We've been making a point of warning our clients _away_ from HP for years
because this kind of crap just keeps happening over and over and over. They'll
call us asking for a recommendation on a new system, we'll give them some
specific options, and if it sounds like they want to go shopping, literally
we'll say, "Just don't buy an HP, whatever you do."

What a shame. HP used to have a well-deserved sterling reputation. I have no
idea what their enterprise business looks like, but it's hard for me to
imagine a consumer line being that through-and-through screwed up without also
corrupting the enterprise side.

I honestly was relieved -- and heard the same from a number of other support-
level companies -- when scuttlebutt had it that HP was going to get out of the
consumer market. I think they should have stuck with that plan, scrapped their
PC business entirely, gotten the rest of their higher-profit-margin business
back in order, and then a few years later re-launched their PC business when
they could do it right and without all of the added baggage of a stinky
reputation.

------
rdtsc
> —with a full rebound not in sight until 2016.
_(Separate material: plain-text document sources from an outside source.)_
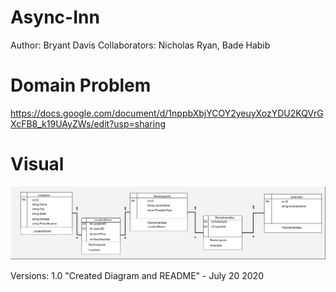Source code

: # Async-Inn
Author: Bryant Davis
Collaborators: Nicholas Ryan, Bade Habib

# Domain Problem

https://docs.google.com/document/d/1nppbXbjYCOY2yeuyXozYDU2KQVrGXcFB8_k19UAyZWs/edit?usp=sharing

# Visual

![Diagram](/Diagram.jpg)

Versions:
1.0 "Created Diagram and README" - July 20 2020
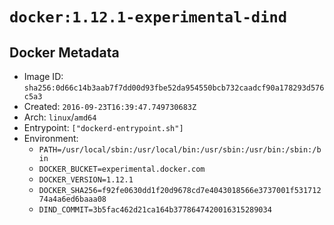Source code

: # `docker:1.12.1-experimental-dind`

## Docker Metadata

- Image ID: `sha256:0d66c14b3aab7f7dd00d93fbe52da954550bcb732caadcf90a178293d576c5a3`
- Created: `2016-09-23T16:39:47.749730683Z`
- Arch: `linux`/`amd64`
- Entrypoint: `["dockerd-entrypoint.sh"]`
- Environment:
  - `PATH=/usr/local/sbin:/usr/local/bin:/usr/sbin:/usr/bin:/sbin:/bin`
  - `DOCKER_BUCKET=experimental.docker.com`
  - `DOCKER_VERSION=1.12.1`
  - `DOCKER_SHA256=f92fe0630dd1f20d9678cd7e4043018566e3737001f53171274a4a6ed6baaa08`
  - `DIND_COMMIT=3b5fac462d21ca164b3778647420016315289034`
They obviously have more data and information to predict the future, but to me
this sounds like a death march. The general has to tell the troops "We'll Win!
Attack!" while everyone can sort of see the end is near and this is a losing
battle.

------
lobster45
The HP Proliant servers are better designed than the HP PowerEdge servers, but
that is about all from HP that I would recommend

------
chris_wot
Man, if HP is this screwed, imagine how bad it must be at EMC!

------
catshirt
with the lead-in about the debate i was hoping Meg Whitman was referring to
the United States generally and not HP